Krishna begins by explaining the thought process behind the development of this method, which Third Derivative uses to assess a potential investment’s impact on mitigating the risks of climate change. Every year, the organisation receives hundreds of applications for its programme from startups across different sectors and geographies. This is why they need a standardised process to help compare the potential climate impact of these different startups.

“When we were looking for a way to do this, we realised that there are not too many methodologies out there, but we are not the first entity to try and create such a methodology. What we did was that we leveraged a lot of great prior work by our peers in the ecosystem … when we surveyed their works, we decided to take a first-principles approach to categorise climate impact, identify the parameters of interest and outcomes that we wanted to achieve from an assessment.

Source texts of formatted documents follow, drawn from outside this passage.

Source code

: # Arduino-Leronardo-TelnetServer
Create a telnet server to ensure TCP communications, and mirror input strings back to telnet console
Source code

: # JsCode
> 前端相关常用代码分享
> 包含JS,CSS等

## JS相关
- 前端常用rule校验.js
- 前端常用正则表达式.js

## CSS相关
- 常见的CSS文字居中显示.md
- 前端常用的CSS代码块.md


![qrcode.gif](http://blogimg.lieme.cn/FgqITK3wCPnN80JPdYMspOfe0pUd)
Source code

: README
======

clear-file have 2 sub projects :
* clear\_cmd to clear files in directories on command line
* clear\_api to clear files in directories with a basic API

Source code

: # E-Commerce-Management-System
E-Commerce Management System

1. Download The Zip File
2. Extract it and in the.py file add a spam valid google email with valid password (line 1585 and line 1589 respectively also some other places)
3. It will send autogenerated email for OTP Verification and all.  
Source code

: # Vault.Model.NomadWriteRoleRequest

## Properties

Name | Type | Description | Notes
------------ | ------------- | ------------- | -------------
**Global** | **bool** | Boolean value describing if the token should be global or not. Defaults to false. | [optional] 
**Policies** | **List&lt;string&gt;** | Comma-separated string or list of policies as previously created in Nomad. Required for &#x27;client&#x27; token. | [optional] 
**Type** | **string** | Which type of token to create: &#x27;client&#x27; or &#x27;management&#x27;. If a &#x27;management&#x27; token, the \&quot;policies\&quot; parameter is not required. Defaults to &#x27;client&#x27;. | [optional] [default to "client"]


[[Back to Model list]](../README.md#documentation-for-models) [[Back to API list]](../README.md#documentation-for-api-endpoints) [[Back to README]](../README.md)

Then, we took what was already there, added our own thinking to it, and modified it to get a method that helps us quantify and do the apple-to-apple comparison across geographies and sectors,” he elaborates.

First and foremost, as an investor, Third Derivative will certainly look at the commercial strengths of the startup’s solution. According to Krishna, it needs to be compelling for customers and able to capture market share.

But this leads to another question: does having a high impact always equal having high profitability? The short answer will be yes, says Krishna, as it typically means a large revenue opportunity.

“We try to prioritise climate impact. So, every company needs to meet a minimum impact threshold. After a company has met that threshold, we still do an independent assessment of its commercial strength. We try to find companies that are scalable, profitable, and sustainable; that is where our resources will go to.”

The three steps

We finally get to the part where we are going to take a look at the method that Third Derivative uses to assess the impact of a climate tech startup. It consists of three steps:

Step 1: Defining the type of climate impact

There are two types of startups that the firm is looking for: Direct Mitigation Measures and Enablers.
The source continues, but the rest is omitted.